→ **Task brief**
Within the records below, filter for lines carrying the word "Crow" and copy them.

Document images with source code

━━━━

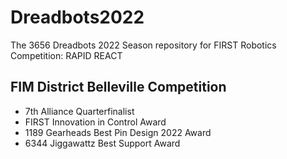 # Dreadbots2022

The 3656 Dreadbots 2022 Season repository for FIRST Robotics Competition: RAPID REACT

## FIM District Belleville Competition

- 7th Alliance Quarterfinalist
- FIRST Innovation in Control Award
- 1189 Gearheads Best Pin Design 2022 Award
- 6344 Jiggawattz Best Support Award
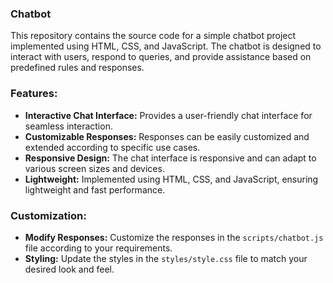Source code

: 

### Chatbot
This repository contains the source code for a simple chatbot project implemented using HTML, CSS, and JavaScript. The chatbot is designed to interact with users, respond to queries, and provide assistance based on predefined rules and responses.

### Features:
- **Interactive Chat Interface:** Provides a user-friendly chat interface for seamless interaction.
- **Customizable Responses:** Responses can be easily customized and extended according to specific use cases.
- **Responsive Design:** The chat interface is responsive and can adapt to various screen sizes and devices.
- **Lightweight:** Implemented using HTML, CSS, and JavaScript, ensuring lightweight and fast performance.


### Customization:
- **Modify Responses:** Customize the responses in the `scripts/chatbot.js` file according to your requirements.
- **Styling:** Update the styles in the `styles/style.css` file to match your desired look and feel.
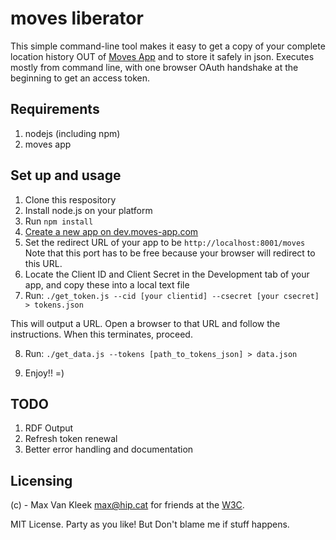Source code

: moves liberator
=========

This simple command-line tool makes it easy to get a copy of your complete location history OUT of [Moves App](http://moves-app.com) and to store it safely in json.  Executes mostly from command line, with one browser OAuth handshake at the beginning to get an access token. 

Requirements
------
1. nodejs (including npm)
2. moves app

Set up and usage
------

1. Clone this respository
2. Install node.js on your platform
3. Run ``npm install``
4. [Create a new app on dev.moves-app.com](https://dev.moves-app.com/apps)
5. Set the redirect URL of your app to be ``http://localhost:8001/moves`` 
Note that this port has to be free because your browser will redirect to this URL.
6. Locate the Client ID and Client Secret in the Development tab of your app, and copy these into a local text file
7. Run: ``./get_token.js --cid [your clientid] --csecret [your csecret] > tokens.json``


This will output a URL. Open a browser to that URL and follow the instructions. When this terminates, proceed.

8. Run: ``./get_data.js --tokens [path_to_tokens_json] > data.json``

9. Enjoy!! =)

TODO
------
1. RDF Output
2. Refresh token renewal
3. Better error handling and documentation

Licensing
------
(c) - Max Van Kleek <max@hip.cat> for friends at the [W3C](http://w3c.org).

MIT License. Party as you like! But Don't blame me if stuff happens.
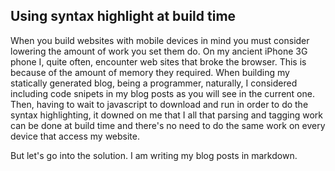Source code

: ## Using syntax highlight at build time

When you build websites with mobile devices in mind you must consider lowering the amount of work you set them do. 
On my ancient iPhone 3G phone I, quite often, encounter web sites that broke the browser. This is because of the
amount of memory they required. When building my statically generated blog, being a programmer, naturally, I considered 
including code snipets in my blog posts as you will see in the current one. Then, having to wait to javascript to 
download and run in order to do the syntax highlighting, it downed on me that I all that parsing and tagging work can be done at build time
and there's no need to do the same work on every device that access my website.

But let's go into the solution. I am writing my blog posts in markdown.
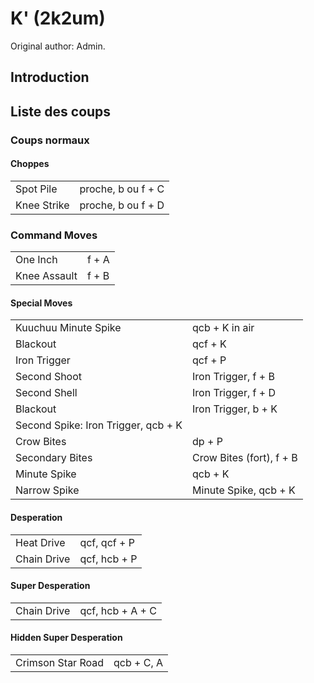 # K' (2k2um)

Original author: Admin.

## Introduction

## Liste des coups

### Coups normaux

#### Choppes

|             |                    |
|-------------|--------------------|
| Spot Pile   | proche, b ou f + C |
| Knee Strike | proche, b ou f + D |

### Command Moves

|              |       |
|--------------|-------|
| One Inch     | f + A |
| Knee Assault | f + B |

#### Special Moves

|                                     |                          |
|-------------------------------------|--------------------------|
| Kuuchuu Minute Spike                | qcb + K in air           |
| Blackout                            | qcf + K                  |
| Iron Trigger                        | qcf + P                  |
| Second Shoot                        | Iron Trigger, f + B      |
| Second Shell                        | Iron Trigger, f + D      |
| Blackout                            | Iron Trigger, b + K      |
| Second Spike: Iron Trigger, qcb + K |                          |
| Crow Bites                          | dp + P                   |
| Secondary Bites                     | Crow Bites (fort), f + B |
| Minute Spike                        | qcb + K                  |
| Narrow Spike                        | Minute Spike, qcb + K    |

#### Desperation

|             |              |
|-------------|--------------|
| Heat Drive  | qcf, qcf + P |
| Chain Drive | qcf, hcb + P |

#### Super Desperation

|             |                  |
|-------------|------------------|
| Chain Drive | qcf, hcb + A + C |

#### Hidden Super Desperation

|                   |            |
|-------------------|------------|
| Crimson Star Road | qcb + C, A |
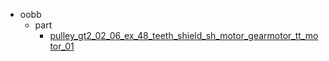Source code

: * oobb
  * part
    * [pulley_gt2_02_06_ex_48_teeth_shield_sh_motor_gearmotor_tt_motor_01](oobb/part/pulley_gt2_02_06_ex_48_teeth_shield_sh_motor_gearmotor_tt_motor_01)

━━━━

→ **Written solution**
| Crow Bites                          | dp + P                   |
| Secondary Bites                     | Crow Bites (fort), f + B |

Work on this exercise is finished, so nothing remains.